Oleh : Azwir B. Chaniago

Istighfar (Arab : إستغفار, Istiġfār) atau Astaghfirullah (أستغفر اللهʾastaġfiru l-lāh) adalah tindakan meminta maaf atau memohon keampunan kepada Allah yang dilakukan oleh umat Islam. Hal ini merupakan perbuatan yang diperintahkan dan sangat utama  di dalam ajaran Islam. Tindakan ini secara harfiah dilakukan dengan mengulang-ulang perkataan dalam bahasa Arab astaghfirullah, yang bermakna : Saya memohon ampunan kepada Allah Subahanahu wa Ta’ala.

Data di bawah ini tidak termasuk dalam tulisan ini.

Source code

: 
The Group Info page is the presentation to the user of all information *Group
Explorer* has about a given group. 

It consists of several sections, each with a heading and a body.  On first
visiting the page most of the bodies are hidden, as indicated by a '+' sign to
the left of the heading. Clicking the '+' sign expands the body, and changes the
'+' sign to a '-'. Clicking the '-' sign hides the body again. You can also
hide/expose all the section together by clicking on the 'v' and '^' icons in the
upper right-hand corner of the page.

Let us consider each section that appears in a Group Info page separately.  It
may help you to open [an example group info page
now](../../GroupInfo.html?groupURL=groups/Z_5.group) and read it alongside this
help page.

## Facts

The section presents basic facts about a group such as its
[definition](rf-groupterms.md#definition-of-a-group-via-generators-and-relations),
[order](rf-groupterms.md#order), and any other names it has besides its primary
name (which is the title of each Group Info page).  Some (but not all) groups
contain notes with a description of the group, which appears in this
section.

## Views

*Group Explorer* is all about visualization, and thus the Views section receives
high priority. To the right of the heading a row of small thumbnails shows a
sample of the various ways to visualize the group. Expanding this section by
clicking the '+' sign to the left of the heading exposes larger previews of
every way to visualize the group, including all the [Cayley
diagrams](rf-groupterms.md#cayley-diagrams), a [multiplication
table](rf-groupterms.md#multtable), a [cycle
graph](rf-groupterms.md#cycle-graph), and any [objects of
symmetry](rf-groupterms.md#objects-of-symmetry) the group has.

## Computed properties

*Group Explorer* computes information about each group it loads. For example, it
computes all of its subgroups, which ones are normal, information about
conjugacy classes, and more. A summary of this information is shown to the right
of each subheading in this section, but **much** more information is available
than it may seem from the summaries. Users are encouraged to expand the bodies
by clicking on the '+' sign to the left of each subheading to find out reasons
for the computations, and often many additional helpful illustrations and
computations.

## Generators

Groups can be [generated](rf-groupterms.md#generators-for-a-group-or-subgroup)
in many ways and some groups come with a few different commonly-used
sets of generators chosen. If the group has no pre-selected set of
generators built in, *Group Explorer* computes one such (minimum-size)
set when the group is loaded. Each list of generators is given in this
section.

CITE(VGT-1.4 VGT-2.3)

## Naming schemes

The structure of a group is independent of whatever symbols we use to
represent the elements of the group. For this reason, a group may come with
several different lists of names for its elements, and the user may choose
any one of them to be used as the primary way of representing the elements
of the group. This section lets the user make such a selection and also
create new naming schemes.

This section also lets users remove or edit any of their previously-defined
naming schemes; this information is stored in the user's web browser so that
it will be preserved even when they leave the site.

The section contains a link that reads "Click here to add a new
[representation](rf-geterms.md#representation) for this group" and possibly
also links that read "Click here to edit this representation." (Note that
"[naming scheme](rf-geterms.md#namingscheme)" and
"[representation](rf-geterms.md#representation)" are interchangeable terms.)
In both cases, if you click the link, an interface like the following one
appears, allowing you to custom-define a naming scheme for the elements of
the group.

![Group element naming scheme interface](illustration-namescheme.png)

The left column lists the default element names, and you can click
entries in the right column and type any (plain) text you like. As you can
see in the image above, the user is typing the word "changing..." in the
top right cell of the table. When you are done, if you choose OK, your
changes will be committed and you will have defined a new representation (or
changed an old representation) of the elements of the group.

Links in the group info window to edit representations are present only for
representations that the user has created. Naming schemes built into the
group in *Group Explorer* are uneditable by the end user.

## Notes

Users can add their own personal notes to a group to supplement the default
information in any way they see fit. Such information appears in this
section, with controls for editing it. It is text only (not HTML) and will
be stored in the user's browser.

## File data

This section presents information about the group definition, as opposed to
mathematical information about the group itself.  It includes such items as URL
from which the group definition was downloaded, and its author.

Hakikat istighfar dalam Islam  adalah seseorang yang selalu memohon ampunan atas kesalahan dan dosa serta terus berusaha untuk menaati perintah Allah dan tidak melakukan yang dilarang-Nya.  Ketika pada satu waktu  dia melakukan dosa, maka istighfar adalah titik tolak baginya untuk bertekad tidak mengulangi perbuatannya.

Bahwa istighfar atau memohon ampun BUKAN HANYA karena seseorang telah melakukan kesalahan sehingga dosanya diampuni jika Allah Ta’ala berkehendak. Ketahuilah bahwa istighfar memiliki manfaat yang banyak bagi orang orang yang melazimkan mengucapkannya pada setiap kesempatan.

Imam al Qurtubi dalam kitab tafsirnya menyebutkan dari Ibnu Subaih bahwa :

Pertama : Ada seorang yang mengadukan musim paceklik kepada Imam Hasan al Bashri, maka Imam Hasan al Bashri berkata : Istighfarlah engkau kepada Allah.
Kedua : Ada pula yang mengadukan keadaannya yang miskin dan minta di doakan agar diberi harta. Imam Hasan al Bashri berkata : Istighfarlah engkau kepada Allah.
Ketiga : Ada pula yang minta  didoakan agar dia memperoleh anak karena sudah lama menikah belum memperoleh anak. Imam Hasan al Bashri berkata : Istighfarlah engkau kepada Allah.
Keempat :  Ada pula yang mengadu bahwa kebunnya kekeringan karena hujan sudah lama tidak turun. Imam Hasan al Bashri berkata : Istighfarlah engkau kepada Allah.
Melihat hal itu Rabi’ bin Subaih bertanya : Wahai Imam (Hasan al Bashri), tadi orang orang datang kepada engkau untuk mengadukan berbagai permasalahan dan kebutuhannya yang berbeda beda. Tapi engkau menyuruh semuanya untuk memohon ampun kepada Allah. Mengapa begitu ?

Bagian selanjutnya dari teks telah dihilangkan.